An example of a target route for Helios would be between two Indian cities, Pune and Mumbai. Only one airline, Jet Airways, operates flights on this sector, in order to connect passengers to westbound flights from Mumbai. The airline operates the 55-minute journey using a Boeing 737-800 with a passenger capacity of 189. The flight is usually under-capacity, except for a few businesspeople who need to connect to/from international flights. The majority of passengers – middle-class Indians who live in Pune but travel to Mumbai for work/family reasons – choose to travel by train, which takes 2 hours but costs substantially less than the Rs.6000/$96 charged by Jet Airways. Accordingly, even low-cost Indian airlines such as SpiceJet and IndiGo have refused to fly this sector. Helios would ideally be able to use helicopters at full capacity on this route, providing passengers with a service that is cheaper than Jet Airways but also faster than taking the train.
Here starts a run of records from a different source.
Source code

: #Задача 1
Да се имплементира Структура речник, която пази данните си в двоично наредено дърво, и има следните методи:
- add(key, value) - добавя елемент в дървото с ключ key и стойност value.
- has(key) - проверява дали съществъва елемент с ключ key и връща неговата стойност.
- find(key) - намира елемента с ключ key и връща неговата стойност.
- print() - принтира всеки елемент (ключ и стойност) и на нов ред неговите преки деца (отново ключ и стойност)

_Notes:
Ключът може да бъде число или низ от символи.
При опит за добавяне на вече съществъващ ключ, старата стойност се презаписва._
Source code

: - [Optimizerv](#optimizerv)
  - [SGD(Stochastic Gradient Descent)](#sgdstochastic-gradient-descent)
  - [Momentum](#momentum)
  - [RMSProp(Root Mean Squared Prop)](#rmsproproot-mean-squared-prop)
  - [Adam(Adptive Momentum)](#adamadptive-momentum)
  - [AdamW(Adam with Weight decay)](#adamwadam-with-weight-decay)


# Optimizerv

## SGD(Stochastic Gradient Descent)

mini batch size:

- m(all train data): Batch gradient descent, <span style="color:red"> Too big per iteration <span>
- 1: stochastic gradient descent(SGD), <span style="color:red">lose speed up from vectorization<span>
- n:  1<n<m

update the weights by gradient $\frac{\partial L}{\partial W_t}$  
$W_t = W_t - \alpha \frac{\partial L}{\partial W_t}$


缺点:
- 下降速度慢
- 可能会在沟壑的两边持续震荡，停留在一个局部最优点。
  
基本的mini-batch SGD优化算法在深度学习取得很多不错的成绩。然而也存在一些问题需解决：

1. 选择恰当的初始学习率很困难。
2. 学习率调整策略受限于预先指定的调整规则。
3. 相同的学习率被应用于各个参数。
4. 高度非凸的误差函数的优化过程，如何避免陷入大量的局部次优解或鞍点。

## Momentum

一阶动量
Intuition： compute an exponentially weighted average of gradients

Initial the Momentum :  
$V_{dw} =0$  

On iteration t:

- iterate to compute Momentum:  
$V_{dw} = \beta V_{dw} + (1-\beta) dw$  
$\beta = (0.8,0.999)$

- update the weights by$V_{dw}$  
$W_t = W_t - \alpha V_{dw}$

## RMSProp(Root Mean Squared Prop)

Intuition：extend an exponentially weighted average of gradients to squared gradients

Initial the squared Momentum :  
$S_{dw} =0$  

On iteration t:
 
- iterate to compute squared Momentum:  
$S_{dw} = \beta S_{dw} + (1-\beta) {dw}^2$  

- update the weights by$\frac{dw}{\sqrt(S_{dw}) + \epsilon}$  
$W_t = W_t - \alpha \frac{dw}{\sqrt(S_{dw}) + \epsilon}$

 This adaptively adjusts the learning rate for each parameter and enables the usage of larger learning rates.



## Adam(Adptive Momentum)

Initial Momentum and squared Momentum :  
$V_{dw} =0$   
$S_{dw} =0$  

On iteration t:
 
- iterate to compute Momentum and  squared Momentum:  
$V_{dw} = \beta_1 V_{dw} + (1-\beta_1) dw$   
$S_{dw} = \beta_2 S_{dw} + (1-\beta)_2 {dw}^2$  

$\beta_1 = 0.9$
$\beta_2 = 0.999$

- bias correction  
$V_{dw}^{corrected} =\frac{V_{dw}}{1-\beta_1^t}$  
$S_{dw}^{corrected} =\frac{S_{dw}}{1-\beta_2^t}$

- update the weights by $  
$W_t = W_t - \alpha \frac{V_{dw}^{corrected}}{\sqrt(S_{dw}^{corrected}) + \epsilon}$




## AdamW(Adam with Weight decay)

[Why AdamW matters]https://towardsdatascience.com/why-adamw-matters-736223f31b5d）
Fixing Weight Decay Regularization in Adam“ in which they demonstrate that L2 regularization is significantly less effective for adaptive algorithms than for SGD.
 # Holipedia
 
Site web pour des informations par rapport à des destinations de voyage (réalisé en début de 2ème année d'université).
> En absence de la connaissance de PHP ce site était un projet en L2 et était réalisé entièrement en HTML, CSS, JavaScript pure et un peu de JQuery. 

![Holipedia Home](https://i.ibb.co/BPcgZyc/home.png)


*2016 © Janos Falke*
Based on the presumed demand for such a niche low-cost airline, along with the apparent lack of competition, it appears that Helios Air is a feasible idea. The business has a core revenue stream from individual passengers, with a further option to provide charter services for airlines by ferrying passengers to major hubs for connecting long-haul flights. On the surface, it seems that filling a helicopter with passengers should not be a serious problem for Helios, given that the largest helicopter in the world has a capacity of 63 people. However, this hypothesis will need to be tested by analyzing current passenger data, in order to ensure that Helios can be profitable even if its helicopters do not run at full capacity. Other costs must also be considered, including steadily increasing fuel prices and the substantial initial investments in both capital and labor.